Except for a few halfhearted efforts during the brief periods of peace, the space programmes of the old powers of the old world had lain dormant since the beginning of the Disorders. A return to space had been part of the Federation agenda since the time it was formed – the founders knew the destiny of humanity was not confined to a single small sphere in the vastness of the galaxy – but any thoughts of revitalising the space programmes left behind by the defunct superpowers like the Russo-Anglo-American Alliance, the European Alliance or the Chinese Hegemony had, quite logically, been trumped by the far more immediate and down-to-Earth concerns of creating a stable world first.

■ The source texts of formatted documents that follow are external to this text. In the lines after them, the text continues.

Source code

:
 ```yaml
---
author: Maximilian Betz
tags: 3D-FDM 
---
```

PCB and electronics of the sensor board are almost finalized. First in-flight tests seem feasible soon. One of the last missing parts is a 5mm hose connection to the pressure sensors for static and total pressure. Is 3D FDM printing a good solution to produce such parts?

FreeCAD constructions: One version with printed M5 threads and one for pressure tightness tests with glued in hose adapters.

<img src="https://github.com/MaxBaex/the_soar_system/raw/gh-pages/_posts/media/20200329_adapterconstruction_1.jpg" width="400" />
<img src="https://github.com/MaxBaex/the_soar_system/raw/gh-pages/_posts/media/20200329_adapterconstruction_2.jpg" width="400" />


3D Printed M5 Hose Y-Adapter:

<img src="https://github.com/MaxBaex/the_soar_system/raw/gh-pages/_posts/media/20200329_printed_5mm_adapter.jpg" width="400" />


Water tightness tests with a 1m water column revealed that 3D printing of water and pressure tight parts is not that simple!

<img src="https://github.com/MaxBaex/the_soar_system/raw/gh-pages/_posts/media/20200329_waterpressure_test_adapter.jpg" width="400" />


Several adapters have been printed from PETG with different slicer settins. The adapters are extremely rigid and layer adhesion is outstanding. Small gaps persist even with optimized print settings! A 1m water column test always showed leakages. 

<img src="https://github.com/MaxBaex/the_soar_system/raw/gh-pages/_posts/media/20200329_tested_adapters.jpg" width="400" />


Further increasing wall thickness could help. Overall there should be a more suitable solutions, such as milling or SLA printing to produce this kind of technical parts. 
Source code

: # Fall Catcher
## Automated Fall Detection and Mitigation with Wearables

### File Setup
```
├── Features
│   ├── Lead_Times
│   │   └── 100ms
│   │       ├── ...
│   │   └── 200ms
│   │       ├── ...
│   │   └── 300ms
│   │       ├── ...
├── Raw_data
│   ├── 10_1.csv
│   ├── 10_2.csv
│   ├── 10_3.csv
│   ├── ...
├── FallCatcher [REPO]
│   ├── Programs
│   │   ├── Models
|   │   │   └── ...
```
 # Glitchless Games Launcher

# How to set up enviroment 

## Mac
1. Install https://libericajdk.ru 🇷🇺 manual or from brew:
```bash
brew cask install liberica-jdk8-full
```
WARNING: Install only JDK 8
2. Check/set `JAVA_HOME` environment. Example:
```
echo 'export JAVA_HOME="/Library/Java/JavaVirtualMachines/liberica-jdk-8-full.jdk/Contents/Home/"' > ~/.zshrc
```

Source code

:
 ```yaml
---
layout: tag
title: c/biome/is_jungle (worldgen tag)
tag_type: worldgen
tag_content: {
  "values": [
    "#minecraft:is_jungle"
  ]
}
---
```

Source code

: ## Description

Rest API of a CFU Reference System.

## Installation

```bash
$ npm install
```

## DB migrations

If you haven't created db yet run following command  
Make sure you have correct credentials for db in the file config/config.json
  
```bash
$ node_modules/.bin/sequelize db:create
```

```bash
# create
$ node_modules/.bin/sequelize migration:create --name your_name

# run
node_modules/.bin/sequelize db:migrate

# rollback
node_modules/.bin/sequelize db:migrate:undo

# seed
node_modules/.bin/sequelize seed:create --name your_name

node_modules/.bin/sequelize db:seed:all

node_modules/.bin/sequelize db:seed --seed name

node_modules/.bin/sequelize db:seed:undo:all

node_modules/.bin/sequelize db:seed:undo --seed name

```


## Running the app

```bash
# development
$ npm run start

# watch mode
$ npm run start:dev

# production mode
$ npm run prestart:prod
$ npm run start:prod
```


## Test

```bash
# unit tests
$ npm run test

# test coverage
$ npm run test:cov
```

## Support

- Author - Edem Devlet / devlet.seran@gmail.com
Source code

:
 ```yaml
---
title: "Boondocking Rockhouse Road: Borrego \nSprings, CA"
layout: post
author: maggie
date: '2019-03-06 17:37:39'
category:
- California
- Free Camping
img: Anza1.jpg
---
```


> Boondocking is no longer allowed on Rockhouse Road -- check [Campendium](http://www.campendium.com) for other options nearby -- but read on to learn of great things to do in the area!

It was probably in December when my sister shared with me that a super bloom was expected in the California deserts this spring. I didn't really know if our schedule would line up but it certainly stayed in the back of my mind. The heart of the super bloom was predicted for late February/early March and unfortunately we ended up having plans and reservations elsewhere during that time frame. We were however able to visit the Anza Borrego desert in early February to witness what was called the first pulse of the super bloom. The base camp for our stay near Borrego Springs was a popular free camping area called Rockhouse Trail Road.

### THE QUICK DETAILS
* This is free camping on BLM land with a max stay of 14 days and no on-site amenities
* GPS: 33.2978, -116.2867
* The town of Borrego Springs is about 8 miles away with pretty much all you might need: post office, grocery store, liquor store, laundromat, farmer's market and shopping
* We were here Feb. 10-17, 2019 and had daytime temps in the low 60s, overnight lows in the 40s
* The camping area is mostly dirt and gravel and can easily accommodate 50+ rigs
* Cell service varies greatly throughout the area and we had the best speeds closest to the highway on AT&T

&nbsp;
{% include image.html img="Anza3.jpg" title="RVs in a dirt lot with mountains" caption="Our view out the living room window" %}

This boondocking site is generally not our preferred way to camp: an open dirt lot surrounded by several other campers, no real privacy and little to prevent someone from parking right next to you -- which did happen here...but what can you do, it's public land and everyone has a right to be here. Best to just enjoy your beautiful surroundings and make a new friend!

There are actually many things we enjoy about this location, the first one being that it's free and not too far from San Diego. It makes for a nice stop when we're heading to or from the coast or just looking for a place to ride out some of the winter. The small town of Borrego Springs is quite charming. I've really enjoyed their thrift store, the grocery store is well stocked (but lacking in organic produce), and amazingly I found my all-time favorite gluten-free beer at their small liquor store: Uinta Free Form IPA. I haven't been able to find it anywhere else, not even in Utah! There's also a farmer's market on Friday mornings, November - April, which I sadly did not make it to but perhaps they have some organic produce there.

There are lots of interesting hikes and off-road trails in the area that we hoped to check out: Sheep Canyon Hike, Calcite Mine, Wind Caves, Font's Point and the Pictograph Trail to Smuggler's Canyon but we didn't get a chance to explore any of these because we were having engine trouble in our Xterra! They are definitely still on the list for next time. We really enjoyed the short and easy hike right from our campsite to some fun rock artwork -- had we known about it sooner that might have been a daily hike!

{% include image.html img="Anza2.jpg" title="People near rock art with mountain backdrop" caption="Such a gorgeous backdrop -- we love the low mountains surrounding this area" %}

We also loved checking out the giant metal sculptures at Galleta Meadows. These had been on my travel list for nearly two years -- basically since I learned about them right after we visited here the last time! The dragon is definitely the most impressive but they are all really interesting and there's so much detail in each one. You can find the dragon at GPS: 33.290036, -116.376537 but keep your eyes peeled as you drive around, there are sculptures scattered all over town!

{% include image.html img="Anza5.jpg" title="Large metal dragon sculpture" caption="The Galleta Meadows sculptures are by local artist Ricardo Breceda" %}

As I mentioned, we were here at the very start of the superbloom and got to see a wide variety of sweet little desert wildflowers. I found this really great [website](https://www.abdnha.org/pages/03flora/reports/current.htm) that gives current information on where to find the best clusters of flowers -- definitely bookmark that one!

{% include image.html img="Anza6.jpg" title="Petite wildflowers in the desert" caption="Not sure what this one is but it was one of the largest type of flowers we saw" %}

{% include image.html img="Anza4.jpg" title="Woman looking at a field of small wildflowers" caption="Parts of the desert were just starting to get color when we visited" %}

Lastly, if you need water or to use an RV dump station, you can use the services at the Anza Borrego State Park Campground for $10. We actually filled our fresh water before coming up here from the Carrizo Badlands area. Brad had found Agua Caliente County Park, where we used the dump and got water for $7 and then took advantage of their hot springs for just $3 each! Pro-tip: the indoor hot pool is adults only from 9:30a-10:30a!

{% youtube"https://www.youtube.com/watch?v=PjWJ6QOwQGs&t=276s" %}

Now that stable world had been created, filled with a population that was rapidly breeding itself out of food. The Federation had drawn up a tentative timetable to restore to habitability all the lands that had been poisoned by the Disorders (a timetable that is still ongoing) but the process was exceptionally slow, far too slow to keep ahead of the ever-increasing demand for more food.
Thus, the Federation combined its goals of returning to space with its need to solve a growing problem. It may have looked at first glance like a desperate gamble but it was really the only option available. In order to feed its people, the Federation needed to look outside the planet.
The return to space was not an easy task. The Federation decided to consolidate all the remnants of the former space programmes at the massive facility in Kazakhstan and created a single governmental agency, the Federal Stellar Authority, to oversee its efforts to bring humanity to the stars. Considering the burgeoning population of the Federation, the Federal Council knew that, in addition to more food, it would soon need to find additional living space for its people. The two needs, interconnected as they were, could be solved together.
In recent events of Operation Meggido, the UCF's capital and homeworld of the human race fell to Progenitor forces. Federal Scientists believe Earth will never be truly home to the human race again after the Progenitor menace caused havoc on the once green planet.